Indeed, some people have interpreted the perspective of the story as being the heron throughout: it is the heron which sees the red dome, the black and gold shoes on the feet of the people in the street, and the people – black figures with bright eyes – moving about indoors. But rather than settling this question, it’s perhaps wise to see this ambiguity as part of Woolf’s plan, too: she’s giving us the mind of the writer, which is simultaneously indoors, inside the skull of the author sitting at her desk trying to write, and outdoors, soaring high, flying down low, travelling everywhere, in search of truth.

Although ‘Monday or Tuesday’ is written as prose, the syntax has a rhythm of its own which recalls poetry. When Woolf was writing ‘Monday or Tuesday’, other modernists – notably the imagist poets and T. S. Eliot – had begun publishing poems written in vers libre or free verse. T. S. Eliot’s first volume of poems, Prufrock and Other Observations (1917), even contained a prose-poem, ‘Hysteria’, written as a single block of prose, a paragraph if you will, on one page. It’s tempting to see Woolf’s early short fiction as an attempt to effect a similar merger between prose and verse, but from the opposite end: writing prose fiction that was poetic in its cadences and rhythms.

Note how the first two sentences of ‘Monday or Tuesday’ begin with a pair of adjectives: ‘Lazy and indifferent’ (to describe the heron) and then ‘White and distant’ (to describe the sky). In doing so, Woolf joins the heron and the sky together through this syntactical echo. Then, the next two paragraphs both begin with a present participle verb (‘Desiring truth’, ‘Radiating’), while the second and fourth paragraphs end with the question: ‘ – and truth?’ This is then echoed by the penultimate paragraph which ends, ‘truth? or now, content with closeness?’

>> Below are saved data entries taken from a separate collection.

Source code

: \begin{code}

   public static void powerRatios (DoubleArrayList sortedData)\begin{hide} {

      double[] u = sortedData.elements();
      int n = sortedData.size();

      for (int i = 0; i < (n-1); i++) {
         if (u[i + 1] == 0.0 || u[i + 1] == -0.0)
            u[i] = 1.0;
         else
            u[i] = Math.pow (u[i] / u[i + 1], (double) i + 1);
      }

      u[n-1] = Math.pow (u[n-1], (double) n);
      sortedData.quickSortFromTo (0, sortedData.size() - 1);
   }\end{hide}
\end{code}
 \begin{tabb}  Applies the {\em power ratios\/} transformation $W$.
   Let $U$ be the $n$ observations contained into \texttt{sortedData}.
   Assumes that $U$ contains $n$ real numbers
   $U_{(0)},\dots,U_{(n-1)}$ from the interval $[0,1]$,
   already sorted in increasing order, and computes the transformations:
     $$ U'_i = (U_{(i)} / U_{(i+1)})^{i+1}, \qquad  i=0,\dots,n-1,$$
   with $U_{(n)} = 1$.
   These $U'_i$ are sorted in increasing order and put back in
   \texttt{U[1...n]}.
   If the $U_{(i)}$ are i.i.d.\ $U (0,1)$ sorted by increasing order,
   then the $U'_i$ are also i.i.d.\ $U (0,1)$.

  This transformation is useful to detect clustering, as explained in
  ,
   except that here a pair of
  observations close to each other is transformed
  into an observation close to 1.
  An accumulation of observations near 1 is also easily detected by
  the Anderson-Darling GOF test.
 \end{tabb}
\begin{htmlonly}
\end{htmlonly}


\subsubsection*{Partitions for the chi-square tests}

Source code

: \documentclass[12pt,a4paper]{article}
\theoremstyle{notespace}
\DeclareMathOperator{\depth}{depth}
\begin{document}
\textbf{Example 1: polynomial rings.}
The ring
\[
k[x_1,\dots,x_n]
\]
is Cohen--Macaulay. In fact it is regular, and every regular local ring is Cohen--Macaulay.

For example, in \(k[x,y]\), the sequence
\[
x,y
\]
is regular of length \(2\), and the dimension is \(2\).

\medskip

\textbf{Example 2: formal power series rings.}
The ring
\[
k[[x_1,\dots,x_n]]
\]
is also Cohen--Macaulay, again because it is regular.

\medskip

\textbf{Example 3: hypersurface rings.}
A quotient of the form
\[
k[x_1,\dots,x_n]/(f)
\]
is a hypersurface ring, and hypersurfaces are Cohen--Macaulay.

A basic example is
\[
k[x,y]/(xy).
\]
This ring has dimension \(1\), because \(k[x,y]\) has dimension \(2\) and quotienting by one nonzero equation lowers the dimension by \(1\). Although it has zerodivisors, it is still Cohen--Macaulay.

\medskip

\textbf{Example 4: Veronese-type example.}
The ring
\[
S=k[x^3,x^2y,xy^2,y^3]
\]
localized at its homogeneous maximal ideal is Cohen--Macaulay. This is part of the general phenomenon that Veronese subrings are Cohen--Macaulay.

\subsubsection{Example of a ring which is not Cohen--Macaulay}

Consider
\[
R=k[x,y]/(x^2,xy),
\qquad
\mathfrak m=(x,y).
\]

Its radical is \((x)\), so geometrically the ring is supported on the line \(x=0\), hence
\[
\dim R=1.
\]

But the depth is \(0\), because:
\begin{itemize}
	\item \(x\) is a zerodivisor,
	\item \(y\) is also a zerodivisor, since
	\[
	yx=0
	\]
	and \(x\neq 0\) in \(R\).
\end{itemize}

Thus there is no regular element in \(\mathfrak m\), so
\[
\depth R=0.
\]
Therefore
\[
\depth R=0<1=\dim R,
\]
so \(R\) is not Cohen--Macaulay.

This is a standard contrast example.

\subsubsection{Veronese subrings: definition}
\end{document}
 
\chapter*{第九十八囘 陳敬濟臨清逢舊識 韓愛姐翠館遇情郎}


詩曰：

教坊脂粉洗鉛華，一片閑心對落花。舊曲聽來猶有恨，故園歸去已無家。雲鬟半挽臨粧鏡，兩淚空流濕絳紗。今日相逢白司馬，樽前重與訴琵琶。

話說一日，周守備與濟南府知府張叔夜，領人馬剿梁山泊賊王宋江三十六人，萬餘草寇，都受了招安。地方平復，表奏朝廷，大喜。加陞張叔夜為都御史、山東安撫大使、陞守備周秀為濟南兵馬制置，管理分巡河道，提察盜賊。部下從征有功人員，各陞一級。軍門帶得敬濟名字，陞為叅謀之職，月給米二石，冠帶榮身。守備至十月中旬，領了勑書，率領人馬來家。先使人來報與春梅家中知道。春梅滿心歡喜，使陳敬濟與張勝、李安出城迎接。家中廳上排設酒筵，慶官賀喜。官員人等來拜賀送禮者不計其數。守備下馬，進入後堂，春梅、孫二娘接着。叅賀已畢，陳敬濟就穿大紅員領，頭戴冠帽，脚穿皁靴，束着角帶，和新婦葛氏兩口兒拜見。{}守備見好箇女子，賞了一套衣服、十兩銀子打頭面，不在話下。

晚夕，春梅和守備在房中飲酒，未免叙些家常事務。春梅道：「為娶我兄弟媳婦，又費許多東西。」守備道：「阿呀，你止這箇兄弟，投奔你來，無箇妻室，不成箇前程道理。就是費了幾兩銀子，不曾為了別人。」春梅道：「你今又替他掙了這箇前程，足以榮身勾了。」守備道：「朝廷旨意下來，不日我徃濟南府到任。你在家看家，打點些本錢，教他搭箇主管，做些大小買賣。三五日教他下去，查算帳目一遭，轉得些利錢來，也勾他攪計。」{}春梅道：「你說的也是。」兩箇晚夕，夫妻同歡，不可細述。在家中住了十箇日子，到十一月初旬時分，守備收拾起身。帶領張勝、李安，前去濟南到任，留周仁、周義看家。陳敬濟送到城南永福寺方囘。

We are then taken full-circle, in one sense, with the final brief paragraph beginning with the same three words which opened the story: ‘Lazy and indifferent …’ The heron returns, as does the sky. The sky continues to veil and then reveal things: this time, the stars. Night has come. Has the writer actually got any closer to truth? It’s probably safe to answer ‘No’, but to bear in mind that in Woolf’s stories this is often the case: the narrator at the end of ‘An Unwritten Novel’ is liberated and exhilarated to discover that her deductions about her fellow train-passenger have been completely wrong, and thrilled by the prospect of having to start all over again. The quest continues, with no clear end in sight.